By microcontroller 40, generate carrier signal 46, to promote along the energy of transmission line 14 and the transmission of data.Depend on application, carrier signal 46 can be square wave or sinusoidal wave form.The further generated data signal 48 of microcontroller 40, it has reflected the agreement in microcontroller 40 interior definition.AND circuit 50 and carrier signal 46 are connected with each in data-signal 48, so that the modulated output signal roughly being indicated by label 52 to be provided.Signal 52 passes through traffic filters 54 to remove the false shadow of unnecessary spectrum, and by transmit driver 56, is amplified the signal of gained.Transmission/reception switch 58 is connected to reception relation the signal that transmit driver 56 provides, and be connected to Ba Lun transformer 62, and the switch controlling signal 60 that provides in response to microcontroller 40 be provided and provide the energy of difference and data-signal to transmission line 14 by connector 64a and 64b.

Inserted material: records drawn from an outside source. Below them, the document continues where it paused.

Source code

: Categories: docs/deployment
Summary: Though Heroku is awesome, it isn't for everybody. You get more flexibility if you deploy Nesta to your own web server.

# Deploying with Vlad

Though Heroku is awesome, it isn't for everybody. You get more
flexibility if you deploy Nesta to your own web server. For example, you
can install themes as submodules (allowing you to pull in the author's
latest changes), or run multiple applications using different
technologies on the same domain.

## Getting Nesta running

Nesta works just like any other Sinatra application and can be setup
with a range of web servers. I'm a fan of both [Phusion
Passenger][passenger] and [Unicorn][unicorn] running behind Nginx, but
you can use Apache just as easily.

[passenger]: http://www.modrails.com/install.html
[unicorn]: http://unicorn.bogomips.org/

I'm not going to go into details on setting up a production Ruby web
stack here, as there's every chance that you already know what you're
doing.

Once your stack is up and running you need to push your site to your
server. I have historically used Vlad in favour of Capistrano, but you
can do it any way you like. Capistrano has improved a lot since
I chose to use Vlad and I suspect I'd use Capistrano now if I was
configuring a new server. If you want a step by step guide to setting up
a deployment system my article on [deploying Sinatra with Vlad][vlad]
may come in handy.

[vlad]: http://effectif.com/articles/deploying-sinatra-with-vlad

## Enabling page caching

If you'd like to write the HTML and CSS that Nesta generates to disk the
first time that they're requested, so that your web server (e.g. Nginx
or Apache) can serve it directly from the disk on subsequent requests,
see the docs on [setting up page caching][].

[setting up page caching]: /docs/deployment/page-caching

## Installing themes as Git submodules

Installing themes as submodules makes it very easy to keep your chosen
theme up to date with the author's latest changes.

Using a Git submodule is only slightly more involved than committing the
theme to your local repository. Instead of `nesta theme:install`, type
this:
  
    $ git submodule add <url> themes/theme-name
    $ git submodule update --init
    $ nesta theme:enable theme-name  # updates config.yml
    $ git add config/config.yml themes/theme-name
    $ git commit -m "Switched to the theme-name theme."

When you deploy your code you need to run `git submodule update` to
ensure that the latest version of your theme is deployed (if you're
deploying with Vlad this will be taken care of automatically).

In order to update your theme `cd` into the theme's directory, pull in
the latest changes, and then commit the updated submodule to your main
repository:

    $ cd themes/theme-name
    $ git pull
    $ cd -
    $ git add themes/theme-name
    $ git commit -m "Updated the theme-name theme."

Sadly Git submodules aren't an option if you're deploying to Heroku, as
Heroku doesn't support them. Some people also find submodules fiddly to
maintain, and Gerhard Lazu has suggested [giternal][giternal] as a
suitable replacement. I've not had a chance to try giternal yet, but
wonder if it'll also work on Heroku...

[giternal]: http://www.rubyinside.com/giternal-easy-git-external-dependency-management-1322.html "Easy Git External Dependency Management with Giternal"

Difference return data signal from transmission line 14 is delivered to transmission/reception switch 58 by Ba Lun transformer 62 as single-ended signal.Microcontroller 40 is configured to provide return data signal when by command transfer/receiving key 58, to enter receiving mode and cycle of sending out from submodule 20 (Fig. 1), therefore, signal from transmission line 14 is routed to return signal amplifier 66 and return signal wave filter 55, afterwards to returning to logic receiver 68.Herein, the Signal Regulation of returning becomes can provide logic level data, and sends to microcontroller 40 by return data line 70.

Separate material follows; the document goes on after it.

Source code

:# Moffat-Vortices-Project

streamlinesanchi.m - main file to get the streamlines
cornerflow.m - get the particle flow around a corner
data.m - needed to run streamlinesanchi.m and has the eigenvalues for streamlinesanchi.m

Referring now to Fig. 3, in figure, shown with coupling loop 16 be associated from controller 20.Should comprise the coupling mechanism 18 being connected to from Control Component 80 from controller 20, it will be described in more detail below.From Control Component 80, be connected to solenoid 82.Solenoid 82 is used for driving the parts of sprinkler, and for example valve (not shown), still also can be used for other switch application.In addition, also can use other load, stepper motor for example, this does not depart from scope of the present invention.In a preferred embodiment, solenoid 82 is bistable state holding solenoid valves.Warning switch 84 is connected to from Control Component 80, and is configured to provide and can comprises initialized user's requirement.From Control Component 80, also can be connected to flow switch 86, when the flow velocity of the fluid in conduit surpasses preset value, flow switch 86 will provide the closing of contact.Other sensor can be connected to similarly from Control Component 80, and this does not depart from scope of the present invention.

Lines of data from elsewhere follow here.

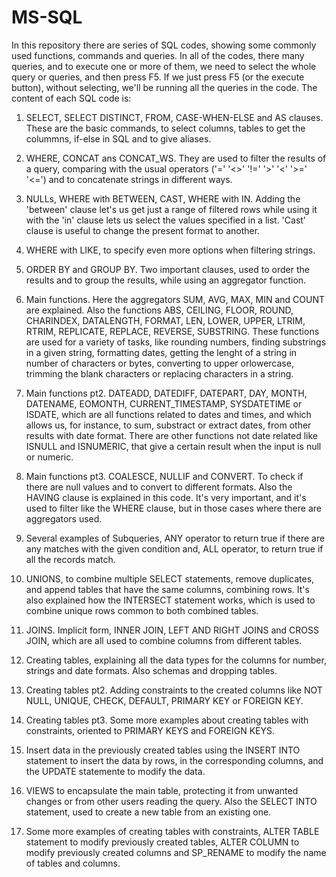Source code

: # MS-SQL
In this repository there are series of SQL codes, showing some commonly used functions, commands and queries. In all of the codes, there many queries, and to execute one or more of them, we need to select the whole query or queries, and then press F5. If we just press F5 (or the execute button), without selecting, we'll be running all the queries in the code.
The content of each SQL code is:

1. SELECT, SELECT DISTINCT, FROM, CASE-WHEN-ELSE and AS clauses. These are the basic commands, to select columns, tables to get the colummns, if-else in SQL and to give aliases.

2. WHERE, CONCAT ans CONCAT_WS. They are used to filter the results of a query, comparing with the usual operators ('=' '<>' '!=' '>' '<' '>=' '<=') and to concatenate strings in different ways.

3. NULLs, WHERE with BETWEEN, CAST, WHERE with IN. Adding the 'between' clause let's us get just a range of filtered rows while using it with the 'in' clause lets us select the values specified in a list. 'Cast' clause is useful to change the present format to another.

4. WHERE with LIKE, to specify even more options when filtering strings.

5. ORDER BY and GROUP BY. Two important clauses, used to order the results and to group the results, while using an aggregator function.

6. Main functions. Here the aggregators SUM, AVG, MAX, MIN and COUNT are explained. Also the functions ABS, CEILING, FLOOR, ROUND, CHARINDEX, DATALENGTH, FORMAT, LEN, LOWER, UPPER, LTRIM, RTRIM, REPLICATE, REPLACE, REVERSE, SUBSTRING. These functions are used for a variety of tasks, like rounding numbers, finding substrings in a given string, formatting dates, getting the lenght of a string in number of characters or bytes, converting to upper orlowercase, trimming the blank characters or replacing characters in a string.

7. Main functions pt2. DATEADD, DATEDIFF, DATEPART, DAY, MONTH, DATENAME, EOMONTH, CURRENT_TIMESTAMP, SYSDATETIME or ISDATE, which are all functions related to dates and
times, and which allows us, for instance, to sum, substract or extract dates, from other results with date format. There are other functions not date related like ISNULL and ISNUMERIC, that give a certain result when the input is null or numeric.

8. Main functions pt3. COALESCE, NULLIF and CONVERT. To check if there are null values and to convert to different formats. Also the HAVING clause is explained in this code. It's very important, and it's used to filter like the WHERE clause, but in those cases where there are aggregators used. 

9. Several examples of Subqueries, ANY operator to return true if there are any matches with the given condition and, ALL operator, to return true if all the records match.

10. UNIONS, to combine multiple SELECT statements, remove duplicates, and append tables that have the same columns, combining rows. It's also explained how the INTERSECT statement works, which is used to combine unique rows common to both combined tables.

11. JOINS. Implicit form, INNER JOIN, LEFT AND RIGHT JOINS and CROSS JOIN, which are all used to combine columns from different tables.

12. Creating tables, explaining all the data types for the columns for number, strings and date formats. Also schemas and dropping tables.

13. Creating tables pt2. Adding constraints to the created columns like NOT NULL, UNIQUE, CHECK, DEFAULT, PRIMARY KEY or FOREIGN KEY.

14. Creating tables pt3. Some more examples about creating tables with constraints, oriented to PRIMARY KEYS and FOREIGN KEYS.

15. Insert data in the previously created tables using the INSERT INTO statement to insert the data by rows, in the corresponding columns, and the UPDATE statemente to modify the data.

16. VIEWS to encapsulate the main table, protecting it from unwanted changes or from other users reading the query. Also the SELECT INTO statement, used to create a new table
from an existing one.

17. Some more examples of creating tables with constraints, ALTER TABLE statement to modify previously created tables, ALTER COLUMN to modify previously created columns and SP_RENAME to modify the name of tables and columns.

Coupling mechanism 18 is comprised of coupling mechanism inductor 88 and coupling mechanism closer 90.This has been combined to form ring-like inductor, it is characterized in that having comprised magnetic flux.When being coupled, loop 16 and coupling mechanism inductor 88 are configured to as shown in Figure 3, and coupling mechanism closer 90 be placed in from coupling mechanism inductor 88 very close to and while forming matching relationship with it, formed loose inductance or mutual coupling, this makes it possible to transmit energy and data, and this will below discuss in more detail.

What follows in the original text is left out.